→ What the task asks
Could you give back exactly the lines below from the one with "- Put pmmn and" through the one with "The purpose of", without a single picture?

● ● ● ● ● ● ●

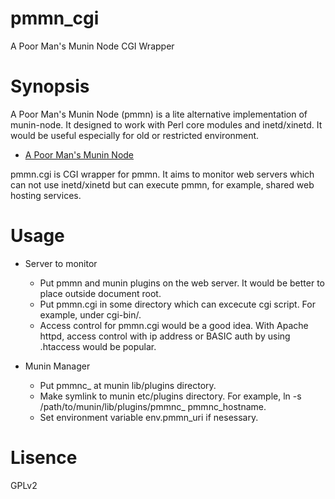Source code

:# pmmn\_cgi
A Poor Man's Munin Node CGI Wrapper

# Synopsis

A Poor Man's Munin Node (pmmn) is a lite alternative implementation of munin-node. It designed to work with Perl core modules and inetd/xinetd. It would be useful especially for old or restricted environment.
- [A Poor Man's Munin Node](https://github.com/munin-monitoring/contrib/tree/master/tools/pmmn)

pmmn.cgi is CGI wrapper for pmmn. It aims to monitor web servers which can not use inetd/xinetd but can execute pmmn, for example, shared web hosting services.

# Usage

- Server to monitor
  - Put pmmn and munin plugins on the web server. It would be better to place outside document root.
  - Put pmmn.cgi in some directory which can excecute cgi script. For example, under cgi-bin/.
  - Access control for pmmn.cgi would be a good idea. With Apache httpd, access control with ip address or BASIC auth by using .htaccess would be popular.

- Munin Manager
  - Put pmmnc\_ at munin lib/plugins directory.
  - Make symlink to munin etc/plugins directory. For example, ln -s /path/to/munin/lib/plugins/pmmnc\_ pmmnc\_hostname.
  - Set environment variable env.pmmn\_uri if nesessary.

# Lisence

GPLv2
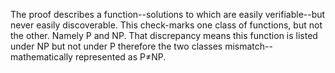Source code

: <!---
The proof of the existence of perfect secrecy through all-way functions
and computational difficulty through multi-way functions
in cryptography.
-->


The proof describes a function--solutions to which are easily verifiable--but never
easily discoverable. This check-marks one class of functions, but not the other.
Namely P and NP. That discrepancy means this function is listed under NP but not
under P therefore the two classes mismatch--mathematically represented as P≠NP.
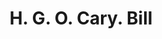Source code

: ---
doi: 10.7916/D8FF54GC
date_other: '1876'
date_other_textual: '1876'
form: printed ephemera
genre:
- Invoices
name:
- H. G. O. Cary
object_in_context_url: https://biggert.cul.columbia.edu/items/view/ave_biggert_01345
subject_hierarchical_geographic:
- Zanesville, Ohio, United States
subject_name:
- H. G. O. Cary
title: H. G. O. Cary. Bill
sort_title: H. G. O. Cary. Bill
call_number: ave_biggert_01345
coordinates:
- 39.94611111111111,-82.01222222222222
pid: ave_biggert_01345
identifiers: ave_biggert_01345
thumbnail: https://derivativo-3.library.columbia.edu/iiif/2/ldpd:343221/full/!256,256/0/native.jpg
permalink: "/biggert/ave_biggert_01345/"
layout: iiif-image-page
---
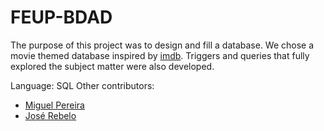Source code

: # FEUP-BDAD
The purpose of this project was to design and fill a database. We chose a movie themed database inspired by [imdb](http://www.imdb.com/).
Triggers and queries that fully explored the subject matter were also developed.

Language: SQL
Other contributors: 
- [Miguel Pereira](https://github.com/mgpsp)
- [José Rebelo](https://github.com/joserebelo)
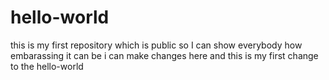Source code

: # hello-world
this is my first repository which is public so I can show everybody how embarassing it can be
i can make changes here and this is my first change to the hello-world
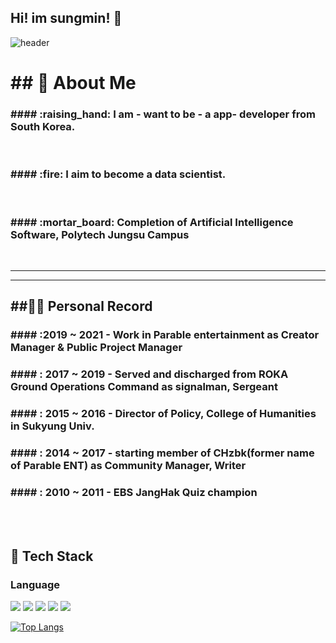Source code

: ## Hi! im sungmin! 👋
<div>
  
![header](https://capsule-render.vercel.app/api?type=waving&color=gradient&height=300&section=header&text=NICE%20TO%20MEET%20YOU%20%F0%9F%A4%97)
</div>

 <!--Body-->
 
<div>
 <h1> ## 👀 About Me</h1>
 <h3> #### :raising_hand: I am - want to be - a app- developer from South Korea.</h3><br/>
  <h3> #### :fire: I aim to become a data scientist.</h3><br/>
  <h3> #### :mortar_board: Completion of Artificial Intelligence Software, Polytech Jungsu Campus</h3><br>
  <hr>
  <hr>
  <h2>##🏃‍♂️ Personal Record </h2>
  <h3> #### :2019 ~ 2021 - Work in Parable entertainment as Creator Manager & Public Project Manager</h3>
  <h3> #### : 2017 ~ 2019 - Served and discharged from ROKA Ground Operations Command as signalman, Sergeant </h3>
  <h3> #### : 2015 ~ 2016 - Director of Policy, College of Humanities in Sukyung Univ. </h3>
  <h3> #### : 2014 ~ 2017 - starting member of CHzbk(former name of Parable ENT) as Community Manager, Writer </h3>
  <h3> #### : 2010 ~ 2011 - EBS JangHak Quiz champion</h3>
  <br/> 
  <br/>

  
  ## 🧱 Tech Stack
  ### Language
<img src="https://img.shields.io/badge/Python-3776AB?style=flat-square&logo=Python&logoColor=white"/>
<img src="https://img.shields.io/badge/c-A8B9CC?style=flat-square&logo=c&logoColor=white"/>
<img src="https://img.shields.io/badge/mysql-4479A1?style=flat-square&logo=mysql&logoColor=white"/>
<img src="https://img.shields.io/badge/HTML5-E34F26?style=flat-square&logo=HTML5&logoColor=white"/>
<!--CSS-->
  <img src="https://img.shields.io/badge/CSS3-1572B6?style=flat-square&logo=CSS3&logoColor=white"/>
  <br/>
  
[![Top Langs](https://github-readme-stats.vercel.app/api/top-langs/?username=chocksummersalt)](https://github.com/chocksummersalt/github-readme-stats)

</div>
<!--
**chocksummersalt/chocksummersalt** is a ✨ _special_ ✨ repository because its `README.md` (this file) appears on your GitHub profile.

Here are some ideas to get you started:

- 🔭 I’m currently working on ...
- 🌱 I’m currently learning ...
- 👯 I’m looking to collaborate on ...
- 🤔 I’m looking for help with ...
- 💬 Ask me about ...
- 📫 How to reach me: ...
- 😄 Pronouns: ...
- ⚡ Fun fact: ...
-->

● ● ● ● ● ● ●

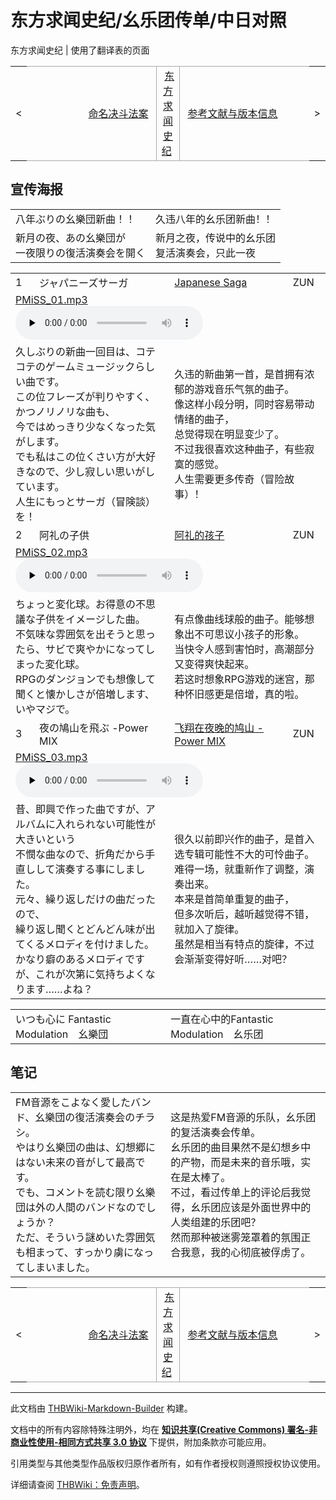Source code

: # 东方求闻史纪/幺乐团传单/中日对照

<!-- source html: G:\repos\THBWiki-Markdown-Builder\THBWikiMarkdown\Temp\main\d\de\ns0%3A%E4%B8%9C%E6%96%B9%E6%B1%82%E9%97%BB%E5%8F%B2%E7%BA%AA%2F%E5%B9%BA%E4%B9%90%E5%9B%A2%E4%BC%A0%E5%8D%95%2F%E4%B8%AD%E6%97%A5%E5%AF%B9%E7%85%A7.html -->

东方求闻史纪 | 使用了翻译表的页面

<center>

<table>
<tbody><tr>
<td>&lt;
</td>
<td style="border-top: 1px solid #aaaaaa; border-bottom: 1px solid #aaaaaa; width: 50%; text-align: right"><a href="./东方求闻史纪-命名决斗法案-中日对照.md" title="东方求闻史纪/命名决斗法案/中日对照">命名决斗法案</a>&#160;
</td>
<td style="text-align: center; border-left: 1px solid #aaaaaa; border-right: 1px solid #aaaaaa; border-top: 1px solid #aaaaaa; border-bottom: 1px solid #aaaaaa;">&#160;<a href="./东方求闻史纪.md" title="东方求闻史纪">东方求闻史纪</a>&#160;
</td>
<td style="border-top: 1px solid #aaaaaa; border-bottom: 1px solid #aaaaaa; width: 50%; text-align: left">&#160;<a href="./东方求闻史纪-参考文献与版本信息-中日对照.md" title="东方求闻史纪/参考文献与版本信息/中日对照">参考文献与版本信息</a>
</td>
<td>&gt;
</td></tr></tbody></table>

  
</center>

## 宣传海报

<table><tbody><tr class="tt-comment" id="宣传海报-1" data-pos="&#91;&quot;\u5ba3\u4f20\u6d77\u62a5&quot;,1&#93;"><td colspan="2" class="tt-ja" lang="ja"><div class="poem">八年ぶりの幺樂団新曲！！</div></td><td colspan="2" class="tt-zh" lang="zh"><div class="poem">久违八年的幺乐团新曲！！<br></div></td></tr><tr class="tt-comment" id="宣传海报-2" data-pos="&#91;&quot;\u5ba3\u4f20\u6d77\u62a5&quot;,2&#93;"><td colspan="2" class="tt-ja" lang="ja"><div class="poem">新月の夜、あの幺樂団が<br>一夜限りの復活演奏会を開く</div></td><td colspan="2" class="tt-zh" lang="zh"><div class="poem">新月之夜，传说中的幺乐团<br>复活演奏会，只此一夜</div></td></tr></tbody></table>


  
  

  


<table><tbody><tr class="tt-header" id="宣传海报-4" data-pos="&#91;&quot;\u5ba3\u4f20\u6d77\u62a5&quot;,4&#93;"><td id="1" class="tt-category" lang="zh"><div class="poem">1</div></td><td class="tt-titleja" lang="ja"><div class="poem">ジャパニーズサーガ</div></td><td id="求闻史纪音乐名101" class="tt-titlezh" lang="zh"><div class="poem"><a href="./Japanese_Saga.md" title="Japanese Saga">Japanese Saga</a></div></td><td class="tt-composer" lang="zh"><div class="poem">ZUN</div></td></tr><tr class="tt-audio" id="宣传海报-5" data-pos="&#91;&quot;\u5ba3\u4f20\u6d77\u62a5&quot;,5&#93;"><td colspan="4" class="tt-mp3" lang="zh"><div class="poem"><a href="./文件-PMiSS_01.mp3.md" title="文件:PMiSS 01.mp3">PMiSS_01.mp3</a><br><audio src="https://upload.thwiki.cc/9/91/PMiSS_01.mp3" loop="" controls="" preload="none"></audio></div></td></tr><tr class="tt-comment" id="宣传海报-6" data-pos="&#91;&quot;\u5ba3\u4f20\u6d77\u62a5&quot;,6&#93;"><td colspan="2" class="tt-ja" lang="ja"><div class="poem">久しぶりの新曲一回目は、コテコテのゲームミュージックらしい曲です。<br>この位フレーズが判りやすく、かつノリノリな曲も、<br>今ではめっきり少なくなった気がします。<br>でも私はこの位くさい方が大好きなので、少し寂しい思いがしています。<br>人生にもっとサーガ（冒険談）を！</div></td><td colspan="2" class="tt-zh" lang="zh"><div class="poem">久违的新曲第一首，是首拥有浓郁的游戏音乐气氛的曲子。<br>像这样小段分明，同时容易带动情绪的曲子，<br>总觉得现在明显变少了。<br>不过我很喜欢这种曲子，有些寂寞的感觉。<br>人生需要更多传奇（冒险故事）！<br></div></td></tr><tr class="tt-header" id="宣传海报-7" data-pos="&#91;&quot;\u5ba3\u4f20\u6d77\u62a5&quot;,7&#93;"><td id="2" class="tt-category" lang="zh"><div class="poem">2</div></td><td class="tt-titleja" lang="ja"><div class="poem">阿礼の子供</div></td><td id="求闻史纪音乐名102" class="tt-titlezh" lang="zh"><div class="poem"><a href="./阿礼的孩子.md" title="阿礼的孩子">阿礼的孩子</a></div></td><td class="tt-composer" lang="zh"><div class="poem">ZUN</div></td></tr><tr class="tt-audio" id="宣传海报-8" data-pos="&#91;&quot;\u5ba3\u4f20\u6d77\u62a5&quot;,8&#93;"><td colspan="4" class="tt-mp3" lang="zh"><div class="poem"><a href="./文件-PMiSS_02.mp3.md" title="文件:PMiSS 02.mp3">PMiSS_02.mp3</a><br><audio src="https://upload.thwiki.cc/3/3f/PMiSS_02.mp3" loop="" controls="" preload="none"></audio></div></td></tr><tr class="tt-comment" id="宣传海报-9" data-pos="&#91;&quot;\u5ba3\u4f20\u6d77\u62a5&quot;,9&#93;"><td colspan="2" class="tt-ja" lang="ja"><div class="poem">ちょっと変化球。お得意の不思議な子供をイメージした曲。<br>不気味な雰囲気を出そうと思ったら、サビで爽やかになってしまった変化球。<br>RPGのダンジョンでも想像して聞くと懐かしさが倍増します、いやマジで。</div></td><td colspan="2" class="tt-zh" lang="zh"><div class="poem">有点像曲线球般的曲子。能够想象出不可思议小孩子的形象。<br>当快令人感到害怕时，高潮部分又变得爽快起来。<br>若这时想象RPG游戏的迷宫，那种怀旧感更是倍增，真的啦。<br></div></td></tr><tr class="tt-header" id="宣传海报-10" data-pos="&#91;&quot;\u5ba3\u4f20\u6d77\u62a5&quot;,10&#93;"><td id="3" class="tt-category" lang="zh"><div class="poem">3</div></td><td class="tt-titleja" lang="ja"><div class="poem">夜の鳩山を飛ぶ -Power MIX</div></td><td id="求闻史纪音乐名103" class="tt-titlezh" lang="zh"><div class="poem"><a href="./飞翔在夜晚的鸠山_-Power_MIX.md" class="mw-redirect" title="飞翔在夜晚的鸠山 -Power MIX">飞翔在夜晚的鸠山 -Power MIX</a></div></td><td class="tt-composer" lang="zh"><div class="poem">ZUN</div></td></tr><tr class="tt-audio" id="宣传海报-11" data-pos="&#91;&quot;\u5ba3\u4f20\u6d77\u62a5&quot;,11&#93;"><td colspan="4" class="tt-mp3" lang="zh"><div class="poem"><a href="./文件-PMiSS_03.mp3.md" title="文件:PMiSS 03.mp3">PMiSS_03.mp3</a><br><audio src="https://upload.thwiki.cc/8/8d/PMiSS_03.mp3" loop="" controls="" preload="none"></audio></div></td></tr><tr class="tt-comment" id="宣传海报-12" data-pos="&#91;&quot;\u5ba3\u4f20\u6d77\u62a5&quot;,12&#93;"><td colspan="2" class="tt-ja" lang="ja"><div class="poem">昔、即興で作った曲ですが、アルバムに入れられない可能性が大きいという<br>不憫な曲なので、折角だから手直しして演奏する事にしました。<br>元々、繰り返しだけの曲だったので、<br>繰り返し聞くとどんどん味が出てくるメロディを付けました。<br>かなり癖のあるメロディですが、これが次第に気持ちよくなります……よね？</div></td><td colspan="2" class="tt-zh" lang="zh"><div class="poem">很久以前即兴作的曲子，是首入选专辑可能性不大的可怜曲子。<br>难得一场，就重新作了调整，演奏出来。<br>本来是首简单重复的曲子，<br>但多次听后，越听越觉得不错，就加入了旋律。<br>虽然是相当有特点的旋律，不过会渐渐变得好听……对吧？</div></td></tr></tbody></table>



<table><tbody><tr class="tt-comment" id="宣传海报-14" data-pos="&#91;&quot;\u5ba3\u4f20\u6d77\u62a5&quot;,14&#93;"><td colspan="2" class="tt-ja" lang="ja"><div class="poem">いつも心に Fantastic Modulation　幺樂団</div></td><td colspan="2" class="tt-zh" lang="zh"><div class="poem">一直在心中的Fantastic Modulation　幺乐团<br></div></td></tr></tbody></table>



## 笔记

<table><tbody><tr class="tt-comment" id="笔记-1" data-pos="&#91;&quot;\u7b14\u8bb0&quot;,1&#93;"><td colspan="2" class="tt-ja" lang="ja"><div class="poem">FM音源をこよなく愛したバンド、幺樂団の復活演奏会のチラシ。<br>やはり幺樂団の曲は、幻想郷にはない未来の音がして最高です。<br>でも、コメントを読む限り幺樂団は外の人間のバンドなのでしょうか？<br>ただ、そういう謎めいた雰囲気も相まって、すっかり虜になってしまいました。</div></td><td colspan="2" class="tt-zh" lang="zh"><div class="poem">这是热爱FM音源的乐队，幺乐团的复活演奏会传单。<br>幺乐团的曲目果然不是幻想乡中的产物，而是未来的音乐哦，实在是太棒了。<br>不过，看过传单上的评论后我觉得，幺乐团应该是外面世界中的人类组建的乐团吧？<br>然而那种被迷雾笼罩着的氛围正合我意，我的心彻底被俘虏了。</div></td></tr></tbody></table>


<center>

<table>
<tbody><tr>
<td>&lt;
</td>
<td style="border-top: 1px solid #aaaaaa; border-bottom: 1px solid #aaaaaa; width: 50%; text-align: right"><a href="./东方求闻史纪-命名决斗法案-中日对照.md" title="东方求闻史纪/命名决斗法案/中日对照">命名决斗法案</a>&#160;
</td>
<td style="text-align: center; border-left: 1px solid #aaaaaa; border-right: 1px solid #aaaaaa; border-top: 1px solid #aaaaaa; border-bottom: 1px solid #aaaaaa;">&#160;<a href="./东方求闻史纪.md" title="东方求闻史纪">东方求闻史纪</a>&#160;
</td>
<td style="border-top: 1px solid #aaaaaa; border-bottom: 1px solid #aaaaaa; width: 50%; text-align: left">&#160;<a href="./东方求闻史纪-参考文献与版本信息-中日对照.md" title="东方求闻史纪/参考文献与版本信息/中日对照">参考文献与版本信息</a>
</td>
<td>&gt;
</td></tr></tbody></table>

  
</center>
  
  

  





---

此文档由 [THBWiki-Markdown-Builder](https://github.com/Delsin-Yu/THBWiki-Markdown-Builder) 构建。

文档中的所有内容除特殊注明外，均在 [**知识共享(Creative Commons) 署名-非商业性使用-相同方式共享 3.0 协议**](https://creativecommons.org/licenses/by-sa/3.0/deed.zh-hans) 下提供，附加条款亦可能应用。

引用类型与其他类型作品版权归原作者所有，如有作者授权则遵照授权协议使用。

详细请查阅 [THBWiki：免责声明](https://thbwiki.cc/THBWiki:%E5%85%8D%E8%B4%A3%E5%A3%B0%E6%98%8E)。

● ● ● ● ● ● ●

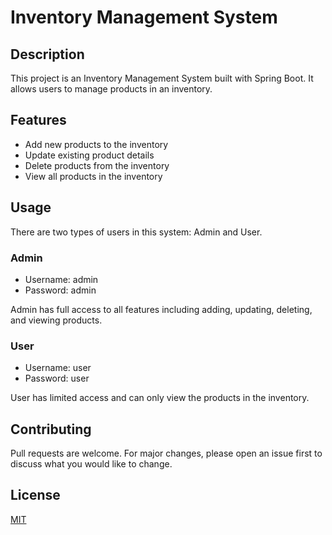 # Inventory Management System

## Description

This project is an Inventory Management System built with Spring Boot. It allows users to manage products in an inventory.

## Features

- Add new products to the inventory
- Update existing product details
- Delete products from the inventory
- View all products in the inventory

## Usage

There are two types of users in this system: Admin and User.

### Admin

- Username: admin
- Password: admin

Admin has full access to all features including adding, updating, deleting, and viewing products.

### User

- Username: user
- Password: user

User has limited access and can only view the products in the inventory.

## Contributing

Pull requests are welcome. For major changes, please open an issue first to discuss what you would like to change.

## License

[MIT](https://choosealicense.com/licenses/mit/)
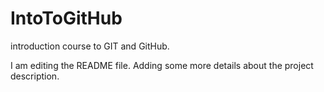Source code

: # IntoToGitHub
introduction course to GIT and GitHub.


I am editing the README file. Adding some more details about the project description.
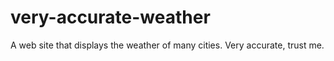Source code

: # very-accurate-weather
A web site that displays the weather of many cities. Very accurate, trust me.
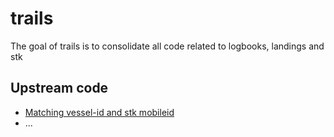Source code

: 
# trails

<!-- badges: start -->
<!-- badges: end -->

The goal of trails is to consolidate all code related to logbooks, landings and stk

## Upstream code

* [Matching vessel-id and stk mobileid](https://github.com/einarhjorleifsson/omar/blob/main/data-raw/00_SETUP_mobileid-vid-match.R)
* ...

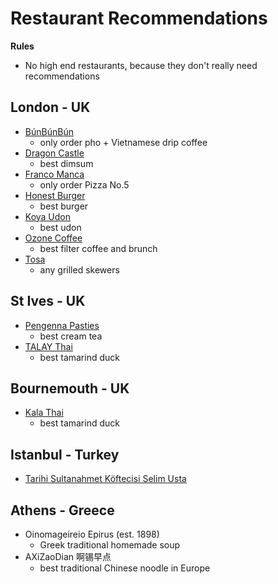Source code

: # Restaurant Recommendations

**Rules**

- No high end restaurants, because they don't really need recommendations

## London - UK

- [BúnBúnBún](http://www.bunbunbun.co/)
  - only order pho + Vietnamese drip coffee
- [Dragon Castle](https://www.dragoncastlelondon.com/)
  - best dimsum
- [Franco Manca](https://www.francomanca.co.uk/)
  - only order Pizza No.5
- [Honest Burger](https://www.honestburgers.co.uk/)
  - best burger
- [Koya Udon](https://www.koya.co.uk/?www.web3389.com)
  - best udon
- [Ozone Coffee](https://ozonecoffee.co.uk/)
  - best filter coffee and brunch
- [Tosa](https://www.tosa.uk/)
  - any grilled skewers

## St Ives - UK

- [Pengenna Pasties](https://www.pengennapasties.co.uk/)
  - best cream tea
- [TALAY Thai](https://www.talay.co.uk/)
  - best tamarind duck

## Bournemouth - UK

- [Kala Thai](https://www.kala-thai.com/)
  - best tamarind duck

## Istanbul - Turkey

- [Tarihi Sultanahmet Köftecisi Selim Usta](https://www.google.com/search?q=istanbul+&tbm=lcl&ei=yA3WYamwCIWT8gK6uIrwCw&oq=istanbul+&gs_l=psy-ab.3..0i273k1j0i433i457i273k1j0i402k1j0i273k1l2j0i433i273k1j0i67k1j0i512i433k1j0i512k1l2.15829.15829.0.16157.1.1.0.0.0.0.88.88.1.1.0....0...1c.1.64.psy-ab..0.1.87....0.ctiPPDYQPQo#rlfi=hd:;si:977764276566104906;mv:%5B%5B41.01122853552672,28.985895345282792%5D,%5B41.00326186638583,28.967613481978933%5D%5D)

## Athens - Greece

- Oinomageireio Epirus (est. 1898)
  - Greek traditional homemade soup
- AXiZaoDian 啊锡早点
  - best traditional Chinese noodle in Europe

● ● ● ● ● ● ●

→ Result below
  - Put pmmn and munin plugins on the web server. It would be better to place outside document root.
  - Put pmmn.cgi in some directory which can excecute cgi script. For example, under cgi-bin/.
  - Access control for pmmn.cgi would be a good idea. With Apache httpd, access control with ip address or BASIC auth by using .htaccess would be popular.

- Munin Manager
  - Put pmmnc\_ at munin lib/plugins directory.
  - Make symlink to munin etc/plugins directory. For example, ln -s /path/to/munin/lib/plugins/pmmnc\_ pmmnc\_hostname.
  - Set environment variable env.pmmn\_uri if nesessary.

# Lisence

GPLv2
Source code

: <!---
The proof of the existence of perfect secrecy through all-way functions
and computational difficulty through multi-way functions
in cryptography.
-->


The proof describes a function--solutions to which are easily verifiable--but never
easily discoverable. This check-marks one class of functions, but not the other.
Namely P and NP. That discrepancy means this function is listed under NP but not
under P therefore the two classes mismatch--mathematically represented as P≠NP.
Source code

: ---
doi: 10.7916/D8FF54GC
date_other: '1876'
date_other_textual: '1876'
form: printed ephemera
genre:
- Invoices
name:
- H. G. O. Cary
object_in_context_url: https://biggert.cul.columbia.edu/items/view/ave_biggert_01345
subject_hierarchical_geographic:
- Zanesville, Ohio, United States
subject_name:
- H. G. O. Cary
title: H. G. O. Cary. Bill
sort_title: H. G. O. Cary. Bill
call_number: ave_biggert_01345
coordinates:
- 39.94611111111111,-82.01222222222222
pid: ave_biggert_01345
identifiers: ave_biggert_01345
thumbnail: https://derivativo-3.library.columbia.edu/iiif/2/ldpd:343221/full/!256,256/0/native.jpg
permalink: "/biggert/ave_biggert_01345/"
layout: iiif-image-page
---
Source code

: # FEUP-BDAD
The purpose of this project was to design and fill a database. We chose a movie themed database inspired by [imdb](http://www.imdb.com/).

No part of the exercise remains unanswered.